Truck unloading is one of the most labor-intensive, physically demanding, and highest-turnover work areas in logistics, noted Pickle Robot.

The company claimed that its Physical AI combines sensors and a computer vision system with industrial robotics, machine learning, and artificial intelligence. It uses generative AI foundation models trained on millions of data points from real logistics and warehouse operations.

The Pickle Unload Systems have been collaborating with staffers in production operations at distribution centers since the summer of 2023. To date, they have unloaded more than 10 million lb. (4.5 million kg.) of merchandise from import containers and domestic floor-loaded trailers.

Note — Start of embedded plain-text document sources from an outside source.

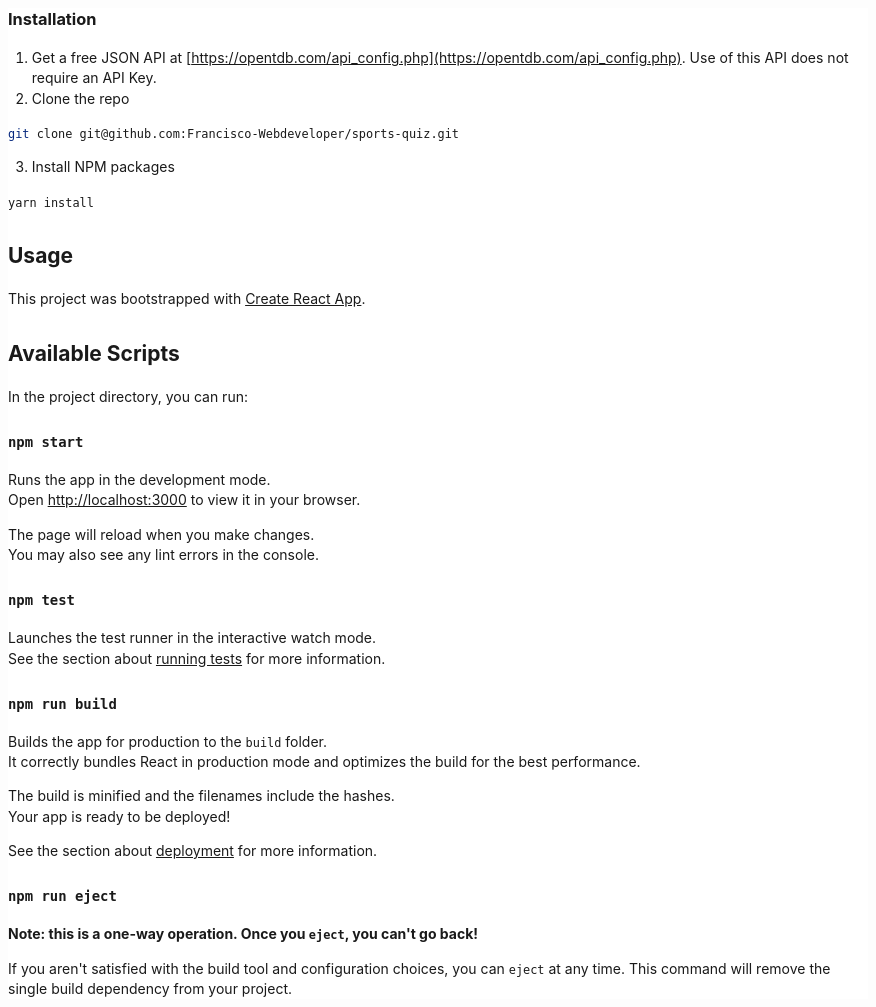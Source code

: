 ### Installation

1. Get a free JSON API at [https://opentdb.com/api_config.php](https://opentdb.com/api_config.php). Use of this API does not require an API Key.
3. Clone the repo
```sh
git clone git@github.com:Francisco-Webdeveloper/sports-quiz.git
```
3. Install NPM packages
```sh
yarn install
```


## Usage

This project was bootstrapped with [Create React App](https://github.com/facebook/create-react-app).

## Available Scripts

In the project directory, you can run:

### `npm start`

Runs the app in the development mode.\
Open [http://localhost:3000](http://localhost:3000) to view it in your browser.

The page will reload when you make changes.\
You may also see any lint errors in the console.

### `npm test`

Launches the test runner in the interactive watch mode.\
See the section about [running tests](https://facebook.github.io/create-react-app/docs/running-tests) for more information.

### `npm run build`

Builds the app for production to the `build` folder.\
It correctly bundles React in production mode and optimizes the build for the best performance.

The build is minified and the filenames include the hashes.\
Your app is ready to be deployed!

See the section about [deployment](https://facebook.github.io/create-react-app/docs/deployment) for more information.

### `npm run eject`

**Note: this is a one-way operation. Once you `eject`, you can't go back!**

If you aren't satisfied with the build tool and configuration choices, you can `eject` at any time. This command will remove the single build dependency from your project.
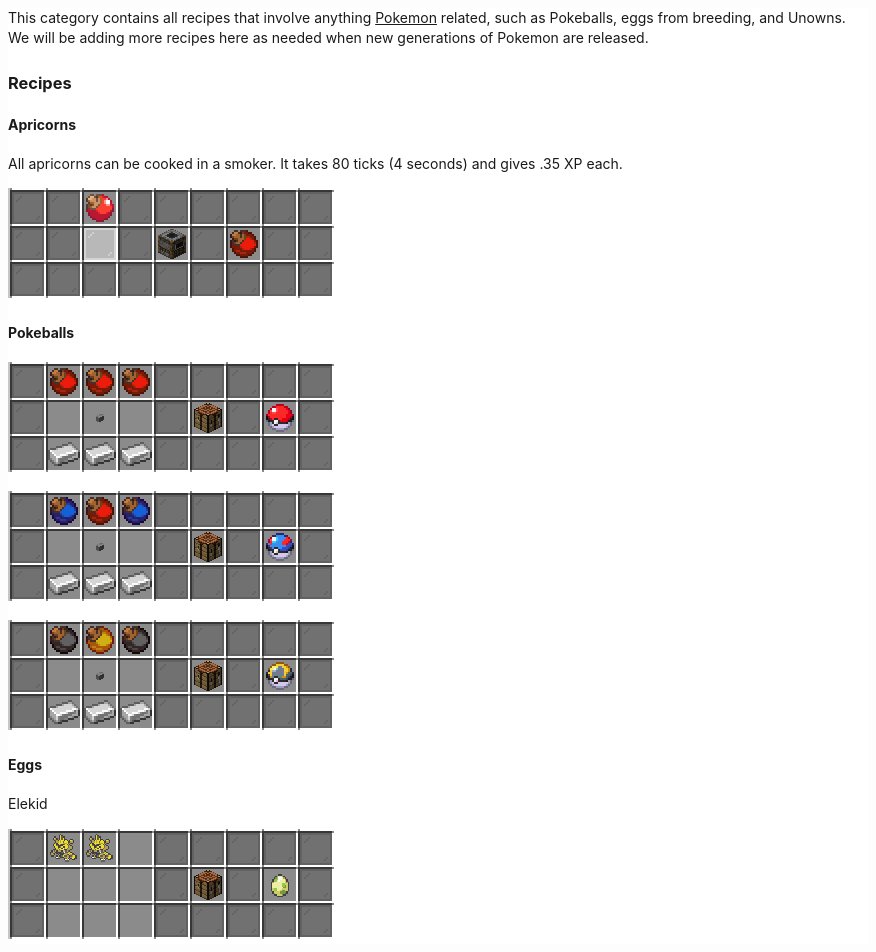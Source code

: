 This category contains all recipes that involve anything [Pokemon](server-resource-pack/pokemon.md) related, such as Pokeballs, eggs from breeding, and Unowns. We will be adding more recipes here as needed when new generations of Pokemon are released.

### Recipes

#### Apricorns

All apricorns can be cooked in a smoker. It takes 80 ticks (4 seconds) and gives .35 XP each.

![(universal recipe)](../.gitbook/assets/apricorns.png)

#### Pokeballs

![Pokeball](../.gitbook/assets/pokeball.png)

![Greatball](../.gitbook/assets/greatball.png)

![Ultraball](../.gitbook/assets/ultraball.png)

#### Eggs

Elekid

![Electabuzz + Electabuzz](../.gitbook/assets/elekid.png)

The company said its customers include distributors of footwear, apparel, power tools, toys, kitchenware, packaging materials, small appliances, and other general merchandise. Its product roadmap is expanding to service parcel-type freight.

Pickle plans to add features, global marketing

The company said its Series B funding included participation from a strategic customer. Teradyne Robotics Ventures, Toyota Ventures, Ranpak, Third Kind Venture Capital, One Madison Group, Hyperplane, Catapult Ventures, and others also participated.

“Pickle is hitting its strides delivering innovation, development, commercial traction, and customer satisfaction,” said Omar Asali, CEO of Ranpak and a Pickle board member.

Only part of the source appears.